Activity: Filter the material, keeping only lines with the word "SleepMinutesAwake".

+++

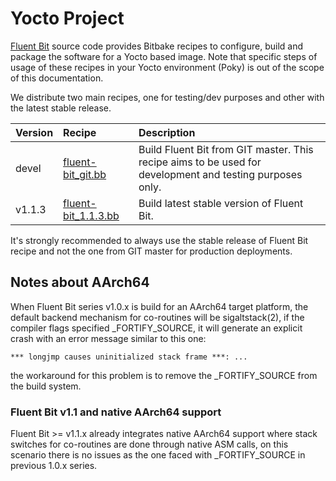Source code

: # Yocto Project

[Fluent Bit](https://fluentbit.io) source code provides Bitbake recipes to configure, build and package the software for a Yocto based image. Note that specific steps of usage of these recipes in your Yocto environment \(Poky\) is out of the scope of this documentation.

We distribute two main recipes, one for testing/dev purposes and other with the latest stable release.

| Version | Recipe | Description |
| :--- | :--- | :--- |
| devel | [fluent-bit\_git.bb](https://github.com/fluent/fluent-bit/blob/master/fluent-bit_git.bb) | Build Fluent Bit from GIT master. This recipe aims to be used for development and testing purposes only. |
| v1.1.3 | [fluent-bit\_1.1.3.bb](https://github.com/fluent/fluent-bit/blob/1.1/fluent-bit_1.1.3.bb) | Build latest stable version of Fluent Bit. |

It's strongly recommended to always use the stable release of Fluent Bit recipe and not the one from GIT master for production deployments.

## Notes about AArch64

When Fluent Bit series v1.0.x is build for an AArch64 target platform, the default backend mechanism for co-routines will be sigaltstack\(2\), if the compiler flags specified \_FORTIFY\_SOURCE, it will generate an explicit crash with an error message similar to this one:

```text
*** longjmp causes uninitialized stack frame ***: ...
```

the workaround for this problem is to remove the \_FORTIFY\_SOURCE from the build system.

### Fluent Bit v1.1 and native AArch64 support

Fluent Bit &gt;= v1.1.x already integrates native AArch64 support where stack switches for co-routines are done through native ASM calls, on this scenario there is no issues as the one faced with \_FORTIFY\_SOURCE in previous 1.0.x series.

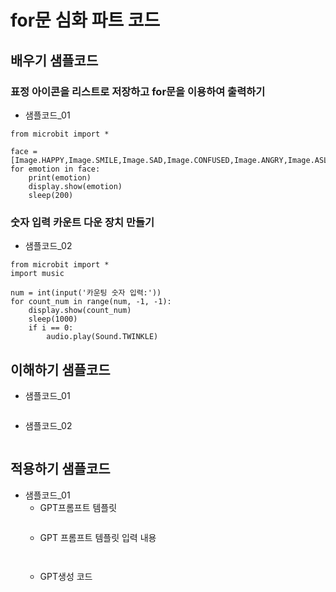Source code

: # for문 심화 파트 코드
## 배우기 샘플코드
### 표정 아이콘을 리스트로 저장하고 for문을 이용하여 출력하기
* 샘플코드_01
```
from microbit import *

face = [Image.HAPPY,Image.SMILE,Image.SAD,Image.CONFUSED,Image.ANGRY,Image.ASLEEP,Image.SURPRISED]
for emotion in face:
    print(emotion)
    display.show(emotion)
    sleep(200)

```
### 숫자 입력 카운트 다운 장치 만들기
* 샘플코드_02
```
from microbit import *
import music

num = int(input('카운팅 숫자 입력:'))
for count_num in range(num, -1, -1):
    display.show(count_num)
    sleep(1000)
    if i == 0:
        audio.play(Sound.TWINKLE)
```


## 이해하기 샘플코드
* 샘플코드_01
```
```

* 샘플코드_02
```
```


## 적용하기 샘플코드
* 샘플코드_01
  - GPT프롬프트 템플릿
    ```
  
    ```
  - GPT 프롬프트 템플릿 입력 내용
    ```
   
    ```
  - GPT생성 코드
    ```
   
    ```
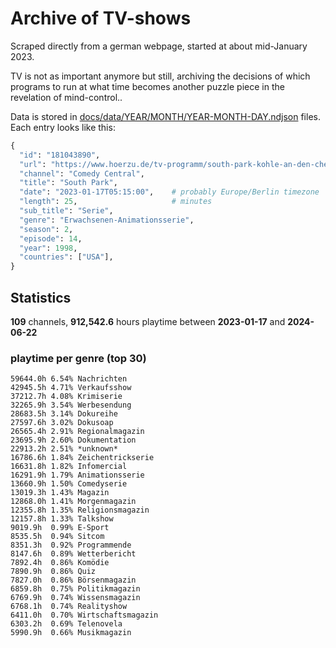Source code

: # Archive of TV-shows

Scraped directly from a german webpage, started at about mid-January 2023.

TV is not as important anymore but still, archiving the decisions of which programs to run at what time
becomes another puzzle piece in the revelation of mind-control.. 

Data is stored in [docs/data/YEAR/MONTH/YEAR-MONTH-DAY.ndjson](docs/data/) files. 
Each entry looks like this:

```python
{
  "id": "181043890", 
  "url": "https://www.hoerzu.de/tv-programm/south-park-kohle-an-den-chefkoch/bid_181043890/", 
  "channel": "Comedy Central", 
  "title": "South Park", 
  "date": "2023-01-17T05:15:00",    # probably Europe/Berlin timezone 
  "length": 25,                     # minutes 
  "sub_title": "Serie", 
  "genre": "Erwachsenen-Animationsserie", 
  "season": 2, 
  "episode": 14, 
  "year": 1998, 
  "countries": ["USA"],
}
```

## Statistics

**109** channels, **912,542.6** hours playtime between **2023-01-17** and **2024-06-22**


### playtime per genre (top 30)

    59644.0h 6.54% Nachrichten
    42945.5h 4.71% Verkaufsshow
    37212.7h 4.08% Krimiserie
    32265.9h 3.54% Werbesendung
    28683.5h 3.14% Dokureihe
    27597.6h 3.02% Dokusoap
    26565.4h 2.91% Regionalmagazin
    23695.9h 2.60% Dokumentation
    22913.2h 2.51% *unknown*
    16786.6h 1.84% Zeichentrickserie
    16631.8h 1.82% Infomercial
    16291.9h 1.79% Animationsserie
    13660.9h 1.50% Comedyserie
    13019.3h 1.43% Magazin
    12868.0h 1.41% Morgenmagazin
    12355.8h 1.35% Religionsmagazin
    12157.8h 1.33% Talkshow
    9019.9h  0.99% E-Sport
    8535.5h  0.94% Sitcom
    8351.3h  0.92% Programmende
    8147.6h  0.89% Wetterbericht
    7892.4h  0.86% Komödie
    7890.9h  0.86% Quiz
    7827.0h  0.86% Börsenmagazin
    6859.8h  0.75% Politikmagazin
    6769.9h  0.74% Wissensmagazin
    6768.1h  0.74% Realityshow
    6411.0h  0.70% Wirtschaftsmagazin
    6303.2h  0.69% Telenovela
    5990.9h  0.66% Musikmagazin

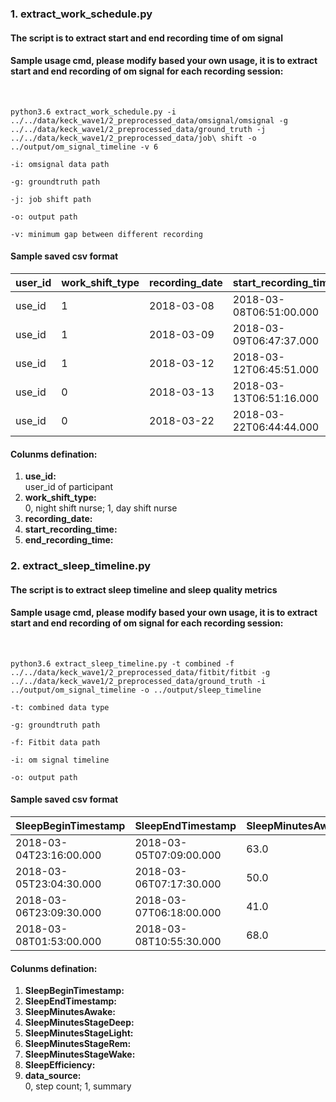 ### 1. extract_work_schedule.py
#### The script is to extract start and end recording time of om signal

#### Sample usage cmd, please modify based your own usage, it is to extract start and end recording of om signal for each recording session: <br />
<br />

```
python3.6 extract_work_schedule.py -i ../../data/keck_wave1/2_preprocessed_data/omsignal/omsignal -g ../../data/keck_wave1/2_preprocessed_data/ground_truth -j ../../data/keck_wave1/2_preprocessed_data/job\ shift -o ../output/om_signal_timeline -v 6 

-i: omsignal data path

-g: groundtruth path

-j: job shift path

-o: output path

-v: minimum gap between different recording
```
#### Sample saved csv format

user_id  |  work_shift_type  |  recording_date  |  start_recording_time     |  end_recording_time
---------|-------------------|------------------|---------------------------|-------------------------
use_id   |  1                |  2018-03-08      |  2018-03-08T06:51:00.000  |  2018-03-08T19:33:24.000
use_id   |  1                |  2018-03-09      |  2018-03-09T06:47:37.000  |  2018-03-09T19:34:26.000
use_id   |  1                |  2018-03-12      |  2018-03-12T06:45:51.000  |  2018-03-12T19:36:45.000
use_id   |  0                |  2018-03-13      |  2018-03-13T06:51:16.000  |  2018-03-13T20:05:09.000
use_id   |  0                |  2018-03-22      |  2018-03-22T06:44:44.000  |  2018-03-22T19:41:26.000

#### Colunms defination:

1.  **use_id:** <br />
user_id of participant
2.  **work_shift_type:** <br />
0, night shift nurse; 1, day shift nurse
3.  **recording_date:** <br />
4.  **start_recording_time:** <br />
5.  **end_recording_time:** <br />

### 2. extract_sleep_timeline.py
#### The script is to extract sleep timeline and sleep quality metrics

#### Sample usage cmd, please modify based your own usage, it is to extract start and end recording of om signal for each recording session: <br />
<br />

```
python3.6 extract_sleep_timeline.py -t combined -f ../../data/keck_wave1/2_preprocessed_data/fitbit/fitbit -g ../../data/keck_wave1/2_preprocessed_data/ground_truth -i ../output/om_signal_timeline -o ../output/sleep_timeline

-t: combined data type

-g: groundtruth path

-f: Fitbit data path

-i: om signal timeline

-o: output path

```

#### Sample saved csv format

SleepBeginTimestamp      |  SleepEndTimestamp        |  SleepMinutesAwake  |  SleepMinutesStageDeep  |  SleepMinutesStageLight  |  SleepMinutesStageRem  |  SleepMinutesStageWake  |  SleepEfficiency  |  data_source
-------------------------|---------------------------|---------------------|-------------------------|--------------------------|------------------------|-------------------------|-------------------|-------------
2018-03-04T23:16:00.000  |  2018-03-05T07:09:00.000  |  63.0               |  65.0                   |  265.0                   |  80.0                  |  63.0                   |  94.0             |  1
2018-03-05T23:04:30.000  |  2018-03-06T07:17:30.000  |  50.0               |  59.0                   |  308.0                   |  76.0                  |  50.0                   |  97.0             |  1
2018-03-06T23:09:30.000  |  2018-03-07T06:18:00.000  |  41.0               |  59.0                   |  223.0                   |  105.0                 |  41.0                   |  96.0             |  1
2018-03-08T01:53:00.000  |  2018-03-08T10:55:30.000  |  68.0               |  81.0                   |  265.0                   |  128.0                 |  68.0                   |  92.0             |  1

#### Colunms defination:

1.  **SleepBeginTimestamp:** <br />
2.  **SleepEndTimestamp:** <br />
3.  **SleepMinutesAwake:** <br />
4.  **SleepMinutesStageDeep:** <br />
5.  **SleepMinutesStageLight:** <br />
6.  **SleepMinutesStageRem:** <br />
7.  **SleepMinutesStageWake:** <br />
8.  **SleepEfficiency:** <br />
9.  **data_source:** <br />
0, step count; 1, summary

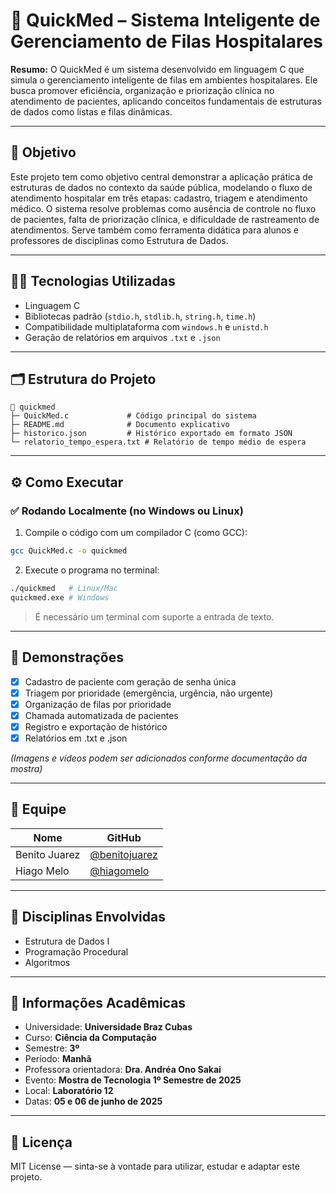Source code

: # 🚀 QuickMed – Sistema Inteligente de Gerenciamento de Filas Hospitalares

**Resumo:**
O QuickMed é um sistema desenvolvido em linguagem C que simula o gerenciamento inteligente de filas em ambientes hospitalares. Ele busca promover eficiência, organização e priorização clínica no atendimento de pacientes, aplicando conceitos fundamentais de estruturas de dados como listas e filas dinâmicas.

---

## 🎯 Objetivo

Este projeto tem como objetivo central demonstrar a aplicação prática de estruturas de dados no contexto da saúde pública, modelando o fluxo de atendimento hospitalar em três etapas: cadastro, triagem e atendimento médico. O sistema resolve problemas como ausência de controle no fluxo de pacientes, falta de priorização clínica, e dificuldade de rastreamento de atendimentos. Serve também como ferramenta didática para alunos e professores de disciplinas como Estrutura de Dados.

---

## 👨‍💻 Tecnologias Utilizadas

* Linguagem C
* Bibliotecas padrão (`stdio.h`, `stdlib.h`, `string.h`, `time.h`)
* Compatibilidade multiplataforma com `windows.h` e `unistd.h`
* Geração de relatórios em arquivos `.txt` e `.json`

---

## 🗂️ Estrutura do Projeto

```
📆 quickmed
├─ QuickMed.c             # Código principal do sistema
├─ README.md              # Documento explicativo
├─ historico.json         # Histórico exportado em formato JSON
└─ relatorio_tempo_espera.txt # Relatório de tempo médio de espera
```

---

## ⚙️ Como Executar

### ✅ Rodando Localmente (no Windows ou Linux)

1. Compile o código com um compilador C (como GCC):

```bash
gcc QuickMed.c -o quickmed
```

2. Execute o programa no terminal:

```bash
./quickmed   # Linux/Mac
quickmed.exe # Windows
```

> É necessário um terminal com suporte a entrada de texto.

---

## 📸 Demonstrações

* [x] Cadastro de paciente com geração de senha única
* [x] Triagem por prioridade (emergência, urgência, não urgente)
* [x] Organização de filas por prioridade
* [x] Chamada automatizada de pacientes
* [x] Registro e exportação de histórico
* [x] Relatórios em .txt e .json 

*(Imagens e vídeos podem ser adicionados conforme documentação da mostra)*

---

## 👥 Equipe

| Nome                    | GitHub                                           |
| ----------------------- | ------------------------------------------------ |
| Benito Juarez           | [@benitojuarez](https://github.com/BenitoJuarezJesus) |
| Hiago Melo              | [@hiagomelo](github.com/mkzzo)                   |

---

## 🧠 Disciplinas Envolvidas

* Estrutura de Dados I
* Programação Procedural
* Algoritmos

---

## 🏫 Informações Acadêmicas

* Universidade: **Universidade Braz Cubas**
* Curso: **Ciência da Computação**
* Semestre: **3º**
* Período: **Manhã**
* Professora orientadora: **Dra. Andréa Ono Sakai**
* Evento: **Mostra de Tecnologia 1º Semestre de 2025**
* Local: **Laboratório 12**
* Datas: **05 e 06 de junho de 2025**

---

## 📄 Licença

MIT License — sinta-se à vontade para utilizar, estudar e adaptar este projeto.
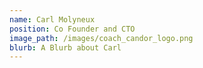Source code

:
 ```yaml
---
name: Carl Molyneux
position: Co Founder and CTO
image_path: /images/coach_candor_logo.png
blurb: A Blurb about Carl
---
```

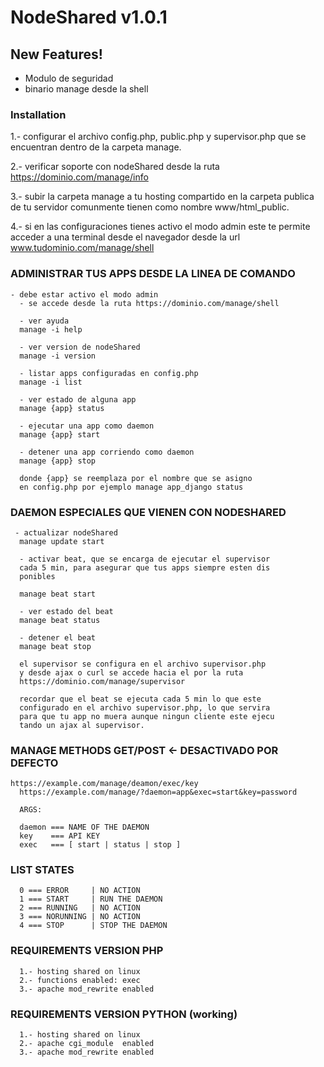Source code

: # NodeShared v1.0.1

## New Features!

  - Modulo de seguridad
  - binario manage desde la shell

### Installation

  1.- configurar el archivo config.php, public.php y supervisor.php que se
  encuentran dentro de la carpeta manage.
  
  2.- verificar soporte con nodeShared desde la ruta https://dominio.com/manage/info

  3.- subir la carpeta manage a tu hosting compartido
  en la carpeta publica de tu servidor comunmente
  tienen como nombre www/html_public.

  4.- si en las configuraciones tienes activo el modo admin
  este te permite acceder a una terminal desde el navegador
  desde la url www.tudominio.com/manage/shell



### ADMINISTRAR TUS APPS DESDE LA LINEA DE COMANDO
```
- debe estar activo el modo admin
  - se accede desde la ruta https://dominio.com/manage/shell

  - ver ayuda
  manage -i help

  - ver version de nodeShared
  manage -i version

  - listar apps configuradas en config.php
  manage -i list

  - ver estado de alguna app
  manage {app} status

  - ejecutar una app como daemon
  manage {app} start

  - detener una app corriendo como daemon
  manage {app} stop

  donde {app} se reemplaza por el nombre que se asigno
  en config.php por ejemplo manage app_django status
```

### DAEMON ESPECIALES QUE VIENEN CON NODESHARED
```
 - actualizar nodeShared
  manage update start

  - activar beat, que se encarga de ejecutar el supervisor
  cada 5 min, para asegurar que tus apps siempre esten dis
  ponibles

  manage beat start

  - ver estado del beat
  manage beat status

  - detener el beat
  manage beat stop

  el supervisor se configura en el archivo supervisor.php
  y desde ajax o curl se accede hacia el por la ruta
  https://dominio.com/manage/supervisor

  recordar que el beat se ejecuta cada 5 min lo que este
  configurado en el archivo supervisor.php, lo que servira
  para que tu app no muera aunque ningun cliente este ejecu
  tando un ajax al supervisor.
```

### MANAGE METHODS GET/POST <- DESACTIVADO POR DEFECTO
```
https://example.com/manage/deamon/exec/key
  https://example.com/manage/?daemon=app&exec=start&key=password

  ARGS:

  daemon === NAME OF THE DAEMON
  key    === API KEY
  exec   === [ start | status | stop ]

```


### LIST STATES

```
  0 === ERROR     | NO ACTION
  1 === START     | RUN THE DAEMON
  2 === RUNNING   | NO ACTION
  3 === NORUNNING | NO ACTION
  4 === STOP      | STOP THE DAEMON
```

### REQUIREMENTS VERSION PHP
```
  1.- hosting shared on linux
  2.- functions enabled: exec
  3.- apache mod_rewrite enabled
```

### REQUIREMENTS VERSION PYTHON (working)
```
  1.- hosting shared on linux
  2.- apache cgi_module  enabled
  3.- apache mod_rewrite enabled
```

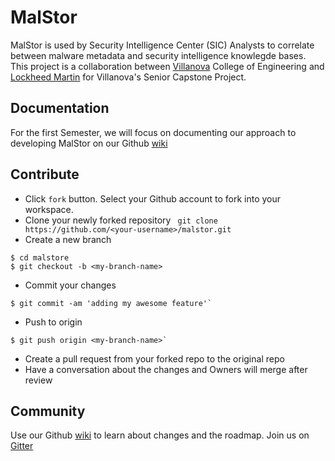 # MalStor
MalStor is used by Security Intelligence Center (SIC) Analysts to correlate between malware metadata and security intelligence knowlegde bases. This project is a collaboration between [Villanova](http://www.villanova.edu) College of Engineering and [Lockheed Martin](http://www.lockheedmartin.com) for Villanova's Senior Capstone Project.

## Documentation
For the first Semester, we will focus on documenting our approach to developing MalStor on our Github [wiki](https://github.com/lmco/malstor/wiki)

## Contribute
* Click `fork` button. Select your Github account to fork into your workspace.
* Clone your newly forked repository
` git clone https://github.com/<your-username>/malstor.git`
* Create a new branch
```SHELL
$ cd malstore
$ git checkout -b <my-branch-name>
```
* Commit your changes
```SHELL
$ git commit -am 'adding my awesome feature'`
```
* Push to origin
```SHELL
$ git push origin <my-branch-name>`
```
* Create a pull request from your forked repo to the original repo
* Have a conversation about the changes and Owners will merge after review

## Community
Use our Github [wiki](https://github.com/lmco/malstor/wiki) to learn about changes and the roadmap.
Join us on [Gitter](https://gitter.im/)
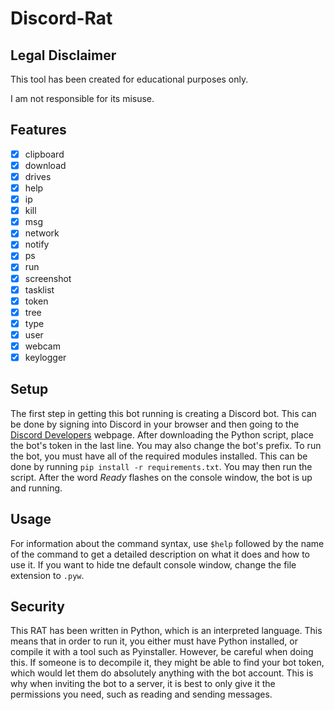 # Discord-Rat
## Legal Disclaimer
This tool has been created for educational purposes only.

I am not responsible for its misuse.

## Features
- [x] clipboard
- [x] download
- [x] drives
- [x] help
- [x] ip
- [x] kill
- [x] msg
- [x] network
- [x] notify
- [x] ps
- [x] run
- [x] screenshot
- [x] tasklist
- [x] token
- [x] tree
- [x] type
- [x] user
- [x] webcam
- [x] keylogger

## Setup
The first step in getting this bot running is creating a Discord bot. This can be done by signing into Discord in your browser and then going to the [Discord Developers](https://discord.com/developers) webpage. After downloading the Python script, place the bot's token in the last line. You may also change the bot's prefix. To run the bot, you must have all of the required modules installed. This can be done by running ```pip install -r requirements.txt```. You may then run the script. After the word *Ready* flashes on the console window, the bot is up and running.

## Usage
For information about the command syntax, use ```$help``` followed by the name of the command to get a detailed description on what it does and how to use it. If you want to hide tne default console window, change the file extension to ```.pyw```.

## Security
This RAT has been written in Python, which is an interpreted language. This means that in order to run it, you either must have Python installed, or compile it with a tool such as Pyinstaller. However, be careful when doing this. If someone is to decompile it, they might be able to find your bot token, which would let them do absolutely anything with the bot account. This is why when inviting the bot to a server, it is best to only give it the permissions you need, such as reading and sending messages.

+++

Your solution:
SleepBeginTimestamp      |  SleepEndTimestamp        |  SleepMinutesAwake  |  SleepMinutesStageDeep  |  SleepMinutesStageLight  |  SleepMinutesStageRem  |  SleepMinutesStageWake  |  SleepEfficiency  |  data_source
3.  **SleepMinutesAwake:** <br />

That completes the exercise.